17 April 2014

The (Probably Unintentional) Pro-Life Message of Doctor Who

I've been rewatching Doctor Who, and I've just gotten to Series 2 of the relaunch. Following the Christmas special, the first episode is called "New Earth." David Tennant's Doctor and Billie Piper's Rose Tyler are visiting a re-formed planet Earth in the year five billion and twenty-three.

(Whew. If you haven't watched Doctor Who, I imagine this is going to sound super silly. If you haven't watched it and intend to, then what are you waiting for? Spoiler alert, in that case. But I'm not going to let it stop me because this episode aired in 2006. You've had eight years.)
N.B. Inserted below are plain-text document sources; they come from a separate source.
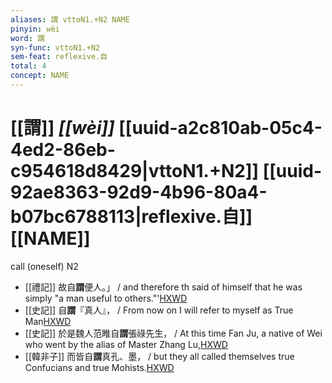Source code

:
 ```yaml
---
aliases: 謂 vttoN1.+N2 NAME
pinyin: wèi
word: 謂
syn-func: vttoN1.+N2
sem-feat: reflexive.自
total: 4
concept: NAME 
---
```

# [[謂]] *[[wèi]]*  [[uuid-a2c810ab-05c4-4ed2-86eb-c954618d8429|vttoN1.+N2]] [[uuid-92ae8363-92d9-4b96-80a4-b07bc6788113|reflexive.自]] [[NAME]]
call (oneself) N2
 - [[禮記]] 故自**謂**便人。」 / and therefore th said of himself that he was simply "a man useful to others."'[HXWD](https://hxwd.org/textview.html?location=KR1d0052_tls_033-11a.1)
 - [[史記]] 自**謂**『真人』， / From now on I will refer to myself as True Man[HXWD](https://hxwd.org/textview.html?location=KR2a0001_tls_006-299a.25)
 - [[史記]] 於是魏人范睢自**謂**張祿先生， / At this time Fan Ju, a native of Wei who went by the alias of Master Zhang Lu,[HXWD](https://hxwd.org/textview.html?location=KR2a0001_tls_072-9a.6)
 - [[韓非子]] 而皆自**謂**真孔、墨， / but they all called themselves true Confucians and true Mohists.[HXWD](https://hxwd.org/textview.html?location=KR3c0005_tls_050-3a.3)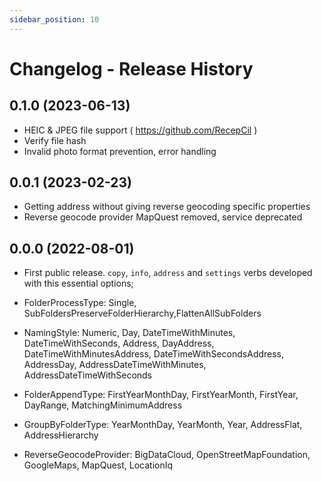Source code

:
 ```yaml
---
sidebar_position: 10
---
```


# Changelog - Release History

## 0.1.0 (2023-06-13)

- HEIC & JPEG file support ( https://github.com/RecepCil )
- Verify file hash
- Invalid photo format prevention, error handling

## 0.0.1 (2023-02-23)

- Getting address without giving reverse geocoding specific properties
- Reverse geocode provider MapQuest removed, service deprecated

## 0.0.0 (2022-08-01)

- First public release.
`copy`, `info`, `address` and `settings` verbs developed
  with this essential options;

- FolderProcessType: Single, SubFoldersPreserveFolderHierarchy,FlattenAllSubFolders

- NamingStyle: Numeric, Day, DateTimeWithMinutes, DateTimeWithSeconds, Address, DayAddress, DateTimeWithMinutesAddress, DateTimeWithSecondsAddress, AddressDay, AddressDateTimeWithMinutes, AddressDateTimeWithSeconds

- FolderAppendType: FirstYearMonthDay, FirstYearMonth, FirstYear, DayRange, MatchingMinimumAddress

- GroupByFolderType: YearMonthDay, YearMonth, Year, AddressFlat, AddressHierarchy

- ReverseGeocodeProvider: BigDataCloud, OpenStreetMapFoundation, GoogleMaps, MapQuest, LocationIq
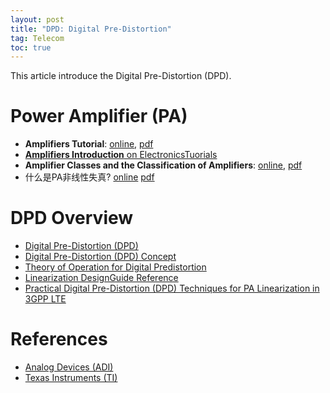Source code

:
 ```yaml
---
layout: post
title: "DPD: Digital Pre-Distortion"
tag: Telecom
toc: true
---
```


This article introduce the Digital Pre-Distortion (DPD).

<!--more-->

# Power Amplifier (PA)

* **Amplifiers Tutorial**: [online](https://www.tutorialspoint.com/amplifiers/transistor_overview.htm), [pdf](/docs/Amplifiers_Quick_Guide.pdf)
* [**Amplifiers Introduction** on ElectronicsTuorials](https://www.electronics-tutorials.ws/amplifier/amp_1.html)
* **Amplifier Classes and the Classification of Amplifiers**: [online](https://www.electronics-tutorials.ws/amplifier/amplifier-classes.html), [pdf](/docs/Amplifier_Classes_and_Classification_of_Amplifiers.pdf)
* 什么是PA非线性失真? [online](https://zhuanlan.zhihu.com/p/461837181) [pdf](/docs/What_is_non_linearization_in_PA.pdf)

# DPD Overview

* [Digital Pre-Distortion (DPD)](/docs/Digital_Pre-Distortion.pdf)
* [Digital Pre-Distortion (DPD) Concept](/docs/Digital_Pre-Distortion_Concept.pdf)
* [Theory of Operation for Digital Predistortion](/docs/Theory_of_Operation_for_Digital_Predistortion.pdf)
* [Linearization DesignGuide Reference](/docs/Linearization_DesignGuide_Reference.pdf)
* [Practical Digital Pre-Distortion (DPD) Techniques for PA Linearization in 3GPP LTE](/docs/Practical_Digital_Pre-Distortion_Techniques_for_PA_Linearization_in_3GPP_LTE.pdf)

# References

* [Analog Devices (ADI)](https://www.analog.com/)
* [Texas Instruments (TI)](https://www.ti.com/)

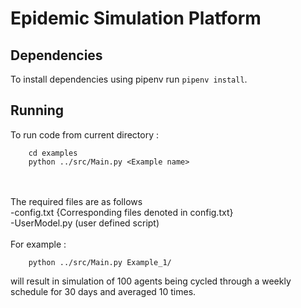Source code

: # Epidemic Simulation Platform


## Dependencies

To install dependencies using pipenv run ```pipenv install```.

## Running
To run code from current directory : 
		
		cd examples
		python ../src/Main.py <Example name>
<br>
<br>
The required files are as follows <br>
  -config.txt   {Corresponding files denoted in config.txt} <br>
  -UserModel.py (user defined script) <br>
<br>
For example :  

		python ../src/Main.py Example_1/ 
will result in simulation of 100 agents being cycled through a weekly schedule for 30 days and averaged 10 times.
<br>


    
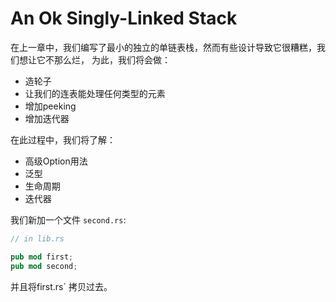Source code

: # An Ok Singly-Linked Stack

在上一章中，我们编写了最小的独立的单链表栈，然而有些设计导致它很糟糕，我们想让它不那么烂， 为此，我们将会做：

* 造轮子
* 让我们的连表能处理任何类型的元素
* 增加peeking
* 增加迭代器

在此过程中，我们将了解：

* 高级Option用法
* 泛型
* 生命周期
* 迭代器

我们新加一个文件 `second.rs`:

```rust ,ignore
// in lib.rs

pub mod first;
pub mod second;
```

并且将first.rs` 拷贝过去。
The Doctor and Rose visit a hospital in New New York, which is staffed by what Wikipedia describes as "humanoid feline nurses" called the Sisters of Plenitude. The Doctor is astounded by the medical advances that have been made by the Sisters, as they have cured diseases that he knows not to have been cured for a while yet.

Ca-reepy.

A lot goes on, as episodes of DW tend to go a bit manic sometimes, but it is revealed that the Sisters of Plenitude have been making their medical advances by breeding humans, intentionally infecting them, and then figuring out how to cure the diseases. When the Doctor finds out, he says of the patients, "They were born sick, they're meant to be sick. They exist to be sick: lab rats. No wonder the Sisters have got a cure for everything, they've built the ultimate research laboratory, a human farm."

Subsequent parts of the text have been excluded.